Commands in this section, unlike the other text/enriched commands are declarative markup commands. Text/enriched is not intended as a full markup language, but instead as a simple way to represent common formatting commands. Therefore, markup commands are purposely kept to a minimum. It is only because each was deemed so prevalent or necessary in an e-mail environment that these particular commands have been included at all.

 Excerpt
      causes the affected text to be interpreted as a textual
      excerpt from another source, probably a message being
      responded to. Typically this will be displayed using
      indentation and an alternate font, or by indenting lines
      and preceding them with "> ", but such decisions are up
      to the implementation. Note that as with the
      justification commands, the excerpt command implicitly
      begins and ends with a line break if one is not already
      there. Nested "excerpt" commands are acceptable and
      should be interpreted as meaning that the excerpted text
      was excerpted from yet another source. Again, this can be
      displayed using additional indentation, different colors,
      etc.
      Optionally, the "excerpt" command can take a parameter by
      using the "param" command. The format of the data is
      unspecified, but it is intended to uniquely identify the
      text from which the excerpt is taken. With this
      information, an implementation should be able to uniquely
      identify the source of any particular excerpt, especially
      if two or more excerpts in the message are from the same
      source, and display it in some way that makes this
      apparent to the user.
 Lang
      causes the affected text to be interpreted as belonging
      to a particular language. This is most useful when two
      different languages use the same character set, but may
      require a different font or formatting depending on the
      language. For instance, Chinese and Japanese share
      similar character glyphs, and in some character sets like
      UNICODE share common code points, but it is considered
      very important that different fonts be used for the two
      languages, especially if they appear together, so that
      meaning is not lost. Also, language information can be
      used to allow for fancier text handling, like spell
      checking or hyphenation.
      The "lang" command requires a parameter using the "param"
      command. The parameter data can be any of the language
      tags specified in [RFC-1766], "Tags for the
      Identification of Languages". These tags are the two
      letter language codes taken from [ISO-639] or can be
      other language codes that are registered according to the
      instructions in the Langauge Tags RFC. Consult that memo
      for further information.

Balancing and Nesting of Formatting Commands

Pairs of formatting commands must be properly balanced and nested. Thus, a proper way to describe text in bold italics is:

 <bold><italic>the-text</italic></bold>

or, alternately,

 <italic><bold>the-text</bold></italic>

but, in particular, the following is illegal text/enriched:

 <bold><italic>the-text</bold></italic>

The nesting requirement for formatting commands imposes a slightly higher burden upon the composers of text/enriched bodies, but potentially simplifies text/enriched displayers by allowing them to be stack-based. The main goal of text/enriched is to be simple enough to make multifont, formatted email widely readable, so that those with the capability of sending it will be able to do so with confidence. Thus slightly increased complexity in the composing software was deemed a reasonable tradeoff for simplified reading software. Nonetheless, implementors of text/enriched readers are encouraged to follow the general Internet guidelines of being conservative in what you send and liberal in what you accept. Those implementations that can do so are encouraged to deal reasonably with improperly nested text/enriched data.

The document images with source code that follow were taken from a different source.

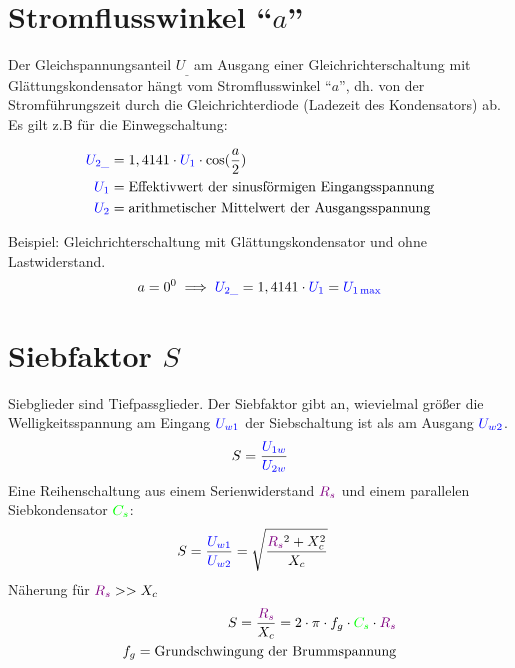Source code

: \documentclass[11pt,a4paper,titlepage,parskip=half]{scrreprt}
\begin{document}
           \section{Stromflusswinkel "`$a$"'}
           Der  Gleichspannungsanteil  $U_{\_}$  am  Ausgang  einer  Gleichrichterschaltung  mit  Glättungskondensator hängt vom Stromflusswinkel "`$a$"', dh. von der Stromführungszeit durch die Gleichrichterdiode (Ladezeit des Kondensators) ab. Es gilt z.B für die Einwegschaltung:
           
           \begin{align*}
           \textcolor{blue}{U_{2\_}} &= 1,4141 \cdot \textcolor{blue}{U_1} \cdot \cos(\frac{a}{2})\\
           \textcolor{blue}{U_1}&= \text{Effektivwert der sinusförmigen Eingangsspannung}\\
           \textcolor{blue}{U_2}&= \text{arithmetischer Mittelwert der Ausgangsspannung}\\
           \end{align*}
           
           Beispiel: Gleichrichterschaltung mit Glättungskondensator und ohne Lastwiderstand.
           \begin{equation*}
           a = 0^0 \implies \textcolor{blue}{U_{2\_}} = 1,4141 \cdot \textcolor{blue}{U_1} = \textcolor{blue}{U_{1\max}}
           \end{equation*}
           \section{Siebfaktor $S$}
           Siebglieder sind Tiefpassglieder. Der Siebfaktor gibt an, wievielmal größer die Welligkeitsspannung am Eingang $\textcolor{blue}{U_{w1}}$ der Siebschaltung ist als am Ausgang $\textcolor{blue}{U_{w2}}$.
           \begin{equation*}
           S = \frac{\textcolor{blue}{U_{1w}}}{\textcolor{blue}{U_{2w}}}
           \end{equation*}
           Eine Reihenschaltung aus einem Serienwiderstand $\textcolor{violet}{R_s}$ und einem parallelen Siebkondensator $\textcolor{green}{C_s}$:
           \begin{align*}
            S &= \frac{\textcolor{blue}{U_{w1}}}{\textcolor{blue}{U_{w2}}} = \sqrt{\frac{\textcolor{violet}{R_s}^2 + X_c^2}{X_c}}
           \end{align*}
           Näherung für $\textcolor{violet}{R_s} >> X_c$
           \begin{align*}
           S = \frac{\textcolor{violet}{R_s}}{X_c} = 2 \cdot \pi \cdot f_g \cdot \textcolor{green}{C_s} \cdot \textcolor{violet}{R_s}\\
           f_g = \text{Grundschwingung der Brummspannung}
           \end{align*}
           
\end{document}
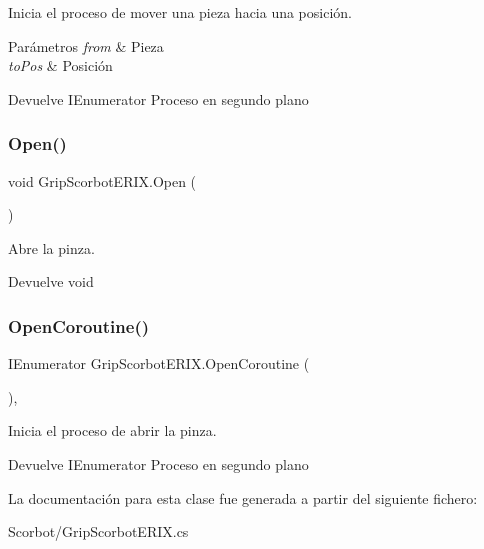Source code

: Inicia el proceso de mover una pieza hacia una posición. 
\begin{DoxyParams}{Parámetros}
{\em from} & Pieza \\
\hline
{\em to\+Pos} & Posición \\
\hline
\end{DoxyParams}
\begin{DoxyReturn}{Devuelve}
I\+Enumerator Proceso en segundo plano 
\end{DoxyReturn}
\mbox{\label{class_grip_scorbot_e_r_i_x_a0c3b7287d1a56a1e7e00228a0dbe1a34}} 
\subsubsection{\texorpdfstring{Open()}{Open()}}
{\footnotesize\ttfamily void Grip\+Scorbot\+E\+R\+I\+X.\+Open (\begin{DoxyParamCaption}{ }\end{DoxyParamCaption})\hspace{0.3cm}{\ttfamily [inline]}}

Abre la pinza. \begin{DoxyReturn}{Devuelve}
void 
\end{DoxyReturn}
\mbox{\label{class_grip_scorbot_e_r_i_x_adbd6c8857d2023f488535dcb729a75d2}} 
\subsubsection{\texorpdfstring{OpenCoroutine()}{OpenCoroutine()}}
{\footnotesize\ttfamily I\+Enumerator Grip\+Scorbot\+E\+R\+I\+X.\+Open\+Coroutine (\begin{DoxyParamCaption}{ }\end{DoxyParamCaption})\hspace{0.3cm}{\ttfamily [inline]}, {\ttfamily [private]}}

Inicia el proceso de abrir la pinza. \begin{DoxyReturn}{Devuelve}
I\+Enumerator Proceso en segundo plano 
\end{DoxyReturn}


La documentación para esta clase fue generada a partir del siguiente fichero\+:\begin{DoxyCompactItemize}
\item 
Scorbot/Grip\+Scorbot\+E\+R\+I\+X.\+cs\end{DoxyCompactItemize}
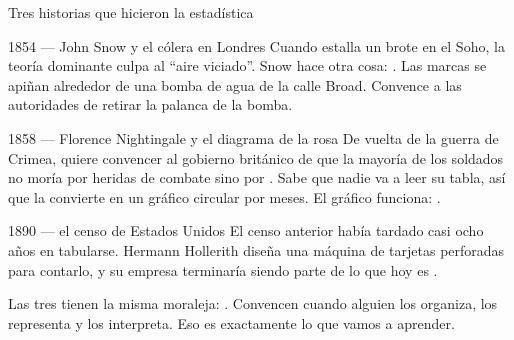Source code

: \documentclass[aspectratio=169,10pt]{beamer}
\begin{document}
\begin{frame}{Tres historias que hicieron la estadística}
  \scriptsize
  \begin{block}{1854 — John Snow y el cólera en Londres}
    \tiny
    Cuando estalla un brote en el Soho, la teoría dominante culpa al ``aire
    viciado''. Snow hace otra cosa: . Las marcas se apiñan alrededor de una bomba de agua de la calle
    Broad. Convence a las autoridades de retirar la palanca de la bomba.
  \end{block}

  \vspace{0.06cm}
  \begin{block}{1858 — Florence Nightingale y el diagrama de la rosa}
    \tiny
    De vuelta de la guerra de Crimea, quiere convencer al gobierno británico
    de que la mayoría de los soldados no moría por heridas de combate sino por
    . Sabe que nadie va a leer
    su tabla, así que la convierte en un gráfico circular por meses. El
    gráfico funciona: .
  \end{block}

  \vspace{0.06cm}
  \begin{block}{1890 — el censo de Estados Unidos}
    \tiny
    El censo anterior había tardado casi ocho años en tabularse. Hermann
    Hollerith diseña una máquina de tarjetas perforadas para contarlo, y su
    empresa terminaría siendo parte de lo que hoy es .
  \end{block}

  \vspace{0.06cm}
  {\tiny\color{uniGris} Las tres tienen la misma moraleja:
  . Convencen cuando alguien los
  organiza, los representa y los interpreta. Eso es exactamente lo que vamos a
  aprender.}
\end{frame}
\end{document}

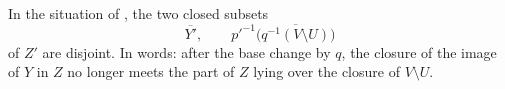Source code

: \begin{lemma}
  \label{lemma:nagata-conrad-disjointness-blowup}
  \leanok

  In the situation of , the two
  closed subsets
  \[
    \overline{Y'},\qquad
    p'^{-1}\bigl(\overline{q^{-1}(V\setminus U)}\bigr)
  \]
  of $Z'$ are disjoint.  In words: after the base change by $q$, the closure
  of the image of $Y$ in $Z$ no longer meets the part of $Z$ lying over the
  closure of $V\setminus U$.
\end{lemma}

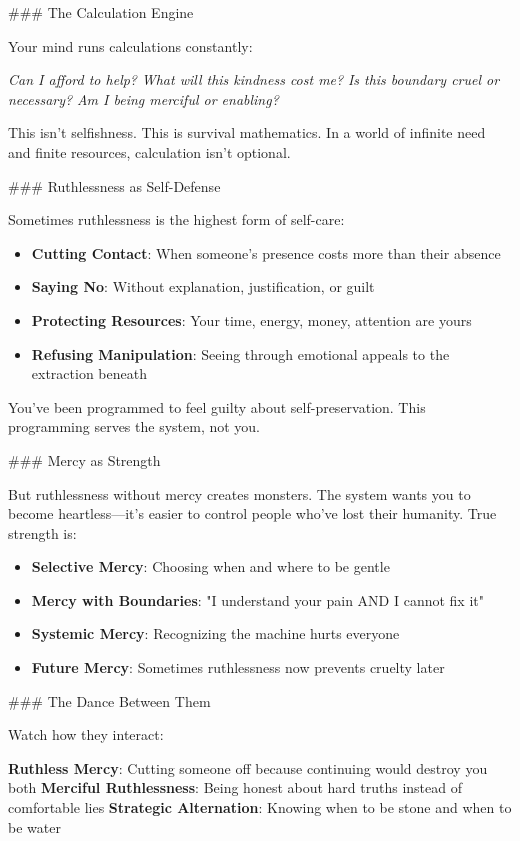 \documentclass[12pt]{book}
\begin{document}
\#\#\# The Calculation Engine

Your mind runs calculations constantly:

\textit{Can I afford to help?}
\textit{What will this kindness cost me?}
\textit{Is this boundary cruel or necessary?}
\textit{Am I being merciful or enabling?}

This isn't selfishness. This is survival mathematics. In a world of infinite need and finite resources, calculation isn't optional.

\#\#\# Ruthlessness as Self-Defense

Sometimes ruthlessness is the highest form of self-care:

\begin{itemize}
\item \textbf{Cutting Contact}: When someone's presence costs more than their absence
\item \textbf{Saying No}: Without explanation, justification, or guilt
\item \textbf{Protecting Resources}: Your time, energy, money, attention are yours
\item \textbf{Refusing Manipulation}: Seeing through emotional appeals to the extraction beneath

\end{itemize}
You've been programmed to feel guilty about self-preservation. This programming serves the system, not you.

\#\#\# Mercy as Strength

But ruthlessness without mercy creates monsters. The system wants you to become heartless—it's easier to control people who've lost their humanity. True strength is:

\begin{itemize}
\item \textbf{Selective Mercy}: Choosing when and where to be gentle
\item \textbf{Mercy with Boundaries}: "I understand your pain AND I cannot fix it"
\item \textbf{Systemic Mercy}: Recognizing the machine hurts everyone
\item \textbf{Future Mercy}: Sometimes ruthlessness now prevents cruelty later

\end{itemize}
\#\#\# The Dance Between Them

Watch how they interact:

\textbf{Ruthless Mercy}: Cutting someone off because continuing would destroy you both
\textbf{Merciful Ruthlessness}: Being honest about hard truths instead of comfortable lies
\textbf{Strategic Alternation}: Knowing when to be stone and when to be water
\end{document}
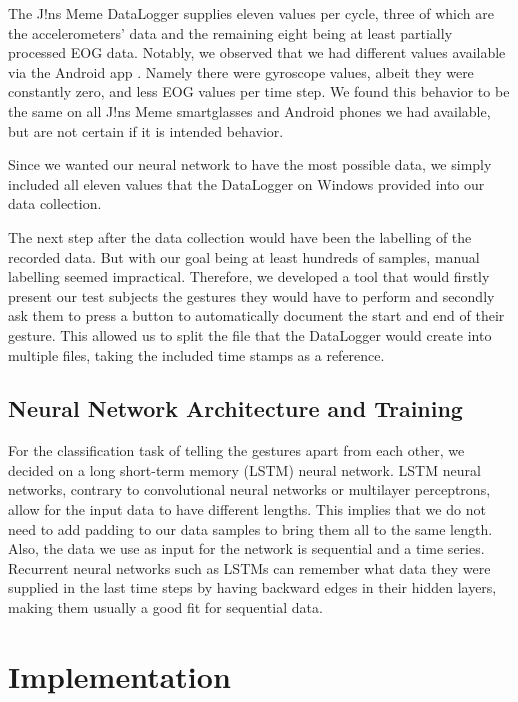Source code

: \documentclass[runningheads]{llncs}
\begin{document}
The J!ns Meme DataLogger supplies eleven values per cycle, three of which are the
accelerometers' data and the remaining eight being at least partially processed EOG data.
Notably, we observed that we had different values available via the Android app
\cite{jinsMemeDataLoggerAndroid}. Namely there were gyroscope values, albeit they
were constantly zero, and less EOG values per time step.
We found this behavior to be the same on all J!ns Meme smartglasses and Android phones
we had available, but are not certain if it is intended behavior.

Since we wanted our neural network to have the most possible data, we simply included all
eleven values that the DataLogger on Windows provided into our data collection.

The next step after the data collection would have been the labelling of the recorded data.
But with our goal being at least hundreds of samples, manual labelling seemed impractical.
Therefore, we developed a tool that would firstly present our test subjects the
gestures they would have to perform and secondly ask them to press a button to
automatically document the start and end of their gesture. This allowed us to split the
file that the DataLogger would create into multiple files, taking the included time
stamps as a reference.

\subsection{Neural Network Architecture and Training} \label{subsec:nnArchAndTraining}
For the classification task of telling the gestures apart from each other, we decided on
a long short-term memory (LSTM) neural network. LSTM neural networks, contrary to convolutional neural networks
or multilayer perceptrons, allow for the input data to have different lengths. This
implies that we do not need to add padding to our data samples to bring them all to the
same length. Also, the data we use as input for the network is sequential and a time
series. Recurrent neural networks such as LSTMs can remember what data they were supplied
in the last time steps by having backward edges in their hidden layers, making them
usually a good fit for sequential data.

\section{Implementation}
\end{document}
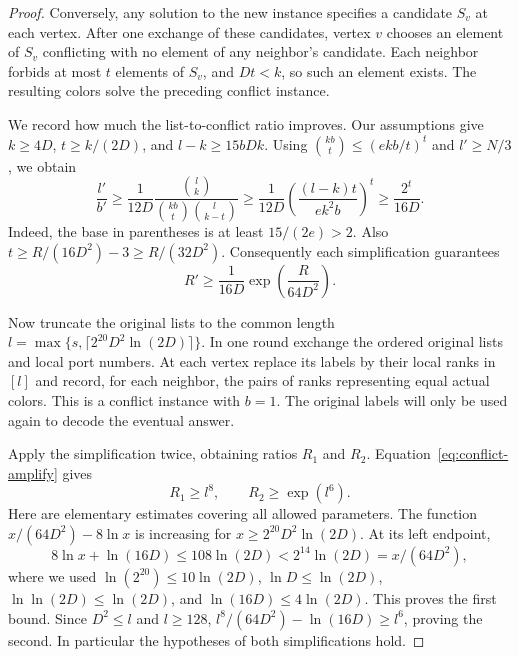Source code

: \documentclass[11pt]{article}
\theoremstyle{definition}
\theoremstyle{remark}
\begin{document}
\begin{proof}
Conversely, any solution to the new instance specifies a candidate
$S_v$ at each vertex.  After one exchange of these candidates, vertex
$v$ chooses an element of $S_v$ conflicting with no element of any
neighbor's candidate.  Each neighbor forbids at most $t$ elements
of $S_v$, and $Dt<k$, so such an element exists.  The resulting
colors solve the preceding conflict instance.

We record how much the list-to-conflict ratio improves.  Our assumptions
give $k\ge4D$, $t\ge k/(2D)$, and $l-k\ge15bDk$.
Using $\binom{kb}{t}\le(ekb/t)^t$ and $l'\ge N/3$, we obtain
\[
 \frac{l'}{b'}
 \ge\frac1{12D}\frac{\binom lk}
          {\binom{kb}{t}\binom l{k-t}}
 \ge\frac1{12D}
       \left(\frac{(l-k)t}{ek^2b}\right)^t
 \ge\frac{2^t}{16D}.
\]
Indeed, the base in parentheses is at least $15/(2e)>2$.
Also
$t\ge R/(16D^2)-3\ge R/(32D^2)$.
Consequently each simplification guarantees
\begin{equation}\label{eq:conflict-amplify}
 R'\ge\frac1{16D}\exp\left(\frac{R}{64D^2}\right).
\end{equation}

Now truncate the original lists to the common length
$l=\max\{s,\lceil2^{20}D^2\ln(2D)\rceil\}$.
In one round exchange the ordered original lists and local port numbers.
At each vertex
replace its labels by their local ranks in $[l]$ and record, for each
neighbor, the pairs of ranks representing equal actual colors.
This is a conflict instance with $b=1$.  The original labels will only
be used again to decode the eventual answer.

Apply the simplification twice, obtaining ratios $R_1$ and $R_2$.
Equation~\eqref{eq:conflict-amplify} gives
\[
 R_1\ge l^8,
 \qquad R_2\ge\exp(l^6).
\]
Here are elementary estimates covering all allowed parameters.
The function $x/(64D^2)-8\ln x$ is increasing for
$x\ge2^{20}D^2\ln(2D)$.  At its left endpoint,
\[
 8\ln x+\ln(16D)
 \le108\ln(2D)
 <2^{14}\ln(2D)=x/(64D^2),
\]
where we used
$\ln(2^{20})\le10\ln(2D)$,
$\ln D\le\ln(2D)$,
$\ln\ln(2D)\le\ln(2D)$, and
$\ln(16D)\le4\ln(2D)$.
This proves the first bound.  Since $D^2\le l$ and $l\ge128$,
$l^8/(64D^2)-\ln(16D)\ge l^6$, proving the second.
In particular the hypotheses of both simplifications hold.


\end{proof}
\end{document}
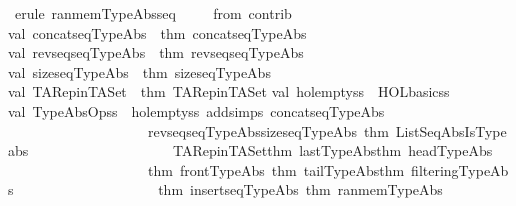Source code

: \begin{isabellebody}
\isamarkupfalse%
\ {\isacharparenleft}erule\ ran{\isacharunderscore}mem{\isacharunderscore}TypeAbs{\isacharunderscore}seq{\isacharparenright}\isanewline
{}\isamarkupfalse%
%
\endisatagproof
{\isafoldproof}%
%
\isadelimproof
\isanewline
%
\endisadelimproof
\isanewline
\isanewline
\isanewline
\ \ \ \ \isanewline
\isanewline
%
\isadelimML
\isanewline
%
\endisadelimML
%
\isatagML
{}\isamarkupfalse%
\isanewline
{\isacharverbatimopen}\isanewline
{\isacharparenleft}{\isacharasterisk}from\ contrib{\isacharasterisk}{\isacharparenright}\isanewline
val\ concatseq{\isacharunderscore}TypeAbs\ {\isacharequal}\ thm\ {\isachardoublequote}concatseq{\isacharunderscore}TypeAbs{\isachardoublequote}\isanewline
val\ revseqseq{\isacharunderscore}TypeAbs\ {\isacharequal}\ thm\ {\isachardoublequote}revseqseq{\isacharunderscore}TypeAbs{\isachardoublequote}\isanewline
val\ sizeseq{\isacharunderscore}TypeAbs\ {\isacharequal}\ thm\ {\isachardoublequote}sizeseq{\isacharunderscore}TypeAbs{\isachardoublequote}\isanewline
val\ TARep{\isacharunderscore}in{\isacharunderscore}TASet\ {\isacharequal}\ thm\ {\isachardoublequote}TARep{\isacharunderscore}in{\isacharunderscore}TASet{\isachardoublequote}\isanewline
\isanewline
val\ holempty{\isacharunderscore}ss\ {\isacharequal}\ HOL{\isacharunderscore}basic{\isacharunderscore}ss\isanewline
\isanewline
val\ TypeAbs{\isacharunderscore}Op{\isacharunderscore}ss\ {\isacharequal}\ holempty{\isacharunderscore}ss\ addsimps\ {\isacharbrackleft}concatseq{\isacharunderscore}TypeAbs{\isacharcomma}\isanewline
\ \ \ \ \ \ \ \ \ \ \ \ \ \ \ \ \ \ \ \ revseqseq{\isacharunderscore}TypeAbs{\isacharcomma}sizeseq{\isacharunderscore}TypeAbs{\isacharcomma}\ thm\ {\isachardoublequote}ListSeqAbsIsTypeabs{\isachardoublequote}{\isacharcomma}\isanewline
\ \ \ \ \ \ \ \ \ \ \ \ \ \ \ \ \ \ \ \ TARep{\isacharunderscore}in{\isacharunderscore}TASet{\isacharcomma}thm\ {\isachardoublequote}last{\isacharunderscore}TypeAbs{\isachardoublequote}{\isacharcomma}thm\ {\isachardoublequote}head{\isacharunderscore}TypeAbs{\isachardoublequote}{\isacharcomma}\isanewline
\ \ \ \ \ \ \ \ \ \ \ \ \ \ \ \ \ \ \ \ thm\ {\isachardoublequote}front{\isacharunderscore}TypeAbs{\isachardoublequote}{\isacharcomma}\ thm\ {\isachardoublequote}tail{\isacharunderscore}TypeAbs{\isachardoublequote}{\isacharcomma}thm\ {\isachardoublequote}filtering{\isacharunderscore}TypeAbs{\isachardoublequote}{\isacharcomma}\isanewline
\ \ \ \ \ \ \ \ \ \ \ \ \ \ \ \ \ \ \ \ thm\ {\isachardoublequote}insertseq{\isacharunderscore}TypeAbs{\isachardoublequote}{\isacharcomma}\ thm\ {\isachardoublequote}ran{\isacharunderscore}mem{\isacharunderscore}TypeAbs{\isachardoublequote}{\isacharbrackright}\isanewline

\end{isabellebody}
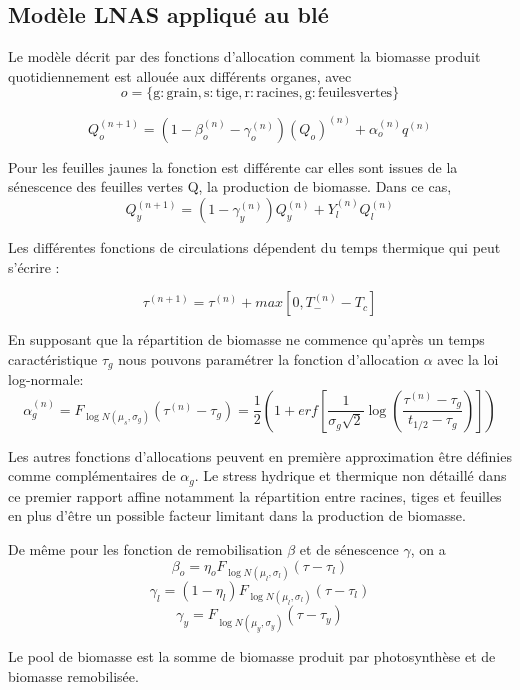 \subsection{Modèle LNAS appliqué au blé}
Le modèle décrit par des fonctions d'allocation comment la biomasse produit quotidiennement est allouée aux différents organes, avec 
\[ o = \{\mathrm{g:grain, s:tige, r:racines, g:feuiles vertes}\} \]

\[ {Q_o^{(n+1)}} = (1-\beta_o^{(n)}-\gamma_o^{(n)} )(Q_o)^{(n)} +\alpha_o^{(n)}q^{(n)} \]

Pour les feuilles jaunes la fonction est différente car elles sont issues de la sénescence des feuilles vertes Q, la production de biomasse. 
Dans ce cas, 
\[ {Q_y^{(n+1)}}=(1-\gamma_y^{(n)})Q_y^{(n)}+Y_l^{(n)}Q_l^{(n)} \]

Les différentes fonctions de circulations dépendent du temps thermique qui peut s'écrire :

\[ {\tau}^{(n+1)}=\tau^{(n)}+max[0,T_-^{(n)}-T_c] \]

En supposant que la répartition de biomasse ne commence qu'après un temps caractéristique $\tau_g$ nous pouvons paramétrer la fonction d'allocation $\alpha$ avec la loi log-normale:
\[ {\alpha_g^{(n)}}=F_{\log N(\mu_s,\sigma_g)}(\tau^{(n)}-\tau_g)=\frac{1}{2} (1+erf[\frac{1}{\sigma_g \sqrt{2}}\log (\frac{\tau^{(n)}-\tau_g}{t_{1/2}-\tau_g})]) \]

Les autres fonctions d'allocations peuvent en première approximation être définies comme complémentaires de $\alpha_g$. Le stress hydrique et thermique non détaillé dans ce premier rapport affine notamment la répartition entre racines, tiges et feuilles en plus d'être un possible facteur limitant dans la production de biomasse.

De même pour les fonction de remobilisation $\beta $ et de sénescence $\gamma$, on a
\[ {\beta_o}=\eta_o F_{\log N(\mu_l, \sigma_l)}(\tau-\tau_l) \]
\[ {\gamma_l}=(1-\eta_l)F_{\log N(\mu_l, \sigma_l)}(\tau-\tau_l) \]
\[ {\gamma_y}=F_{\log N(\mu_y, \sigma_y)}(\tau-\tau_y) \]

Le pool de biomasse est la somme de biomasse produit par photosynthèse et de biomasse remobilisée.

Unrecognized formatting commands

Implementations must regard any unrecognized formatting command as "no-op" commands, that is, as commands having no effect, thus facilitating future extensions to "text/enriched". Private extensions may be defined using formatting commands that begin with "X-", by analogy to Internet mail header field names.

In order to formally define extended commands, a new Internet document should be published.

White Space in Text/enriched Data

No special behavior is required for the SPACE or TAB (HT) character. It is recommended, however, that, at least when fixed-width fonts are in use, the common semantics of the TAB (HT) character should be observed, namely that it moves to the next column position that is a multiple of 8. (In other words, if a TAB (HT) occurs in column n, where the leftmost column is column 0, then that TAB (HT) should be replaced by 8-(n mod 8) SPACE characters.) It should also be noted that some mail gateways are notorious for losing (or, less commonly, adding) white space at the end of lines, so reliance on SPACE or TAB characters at the end of a line is not recommended.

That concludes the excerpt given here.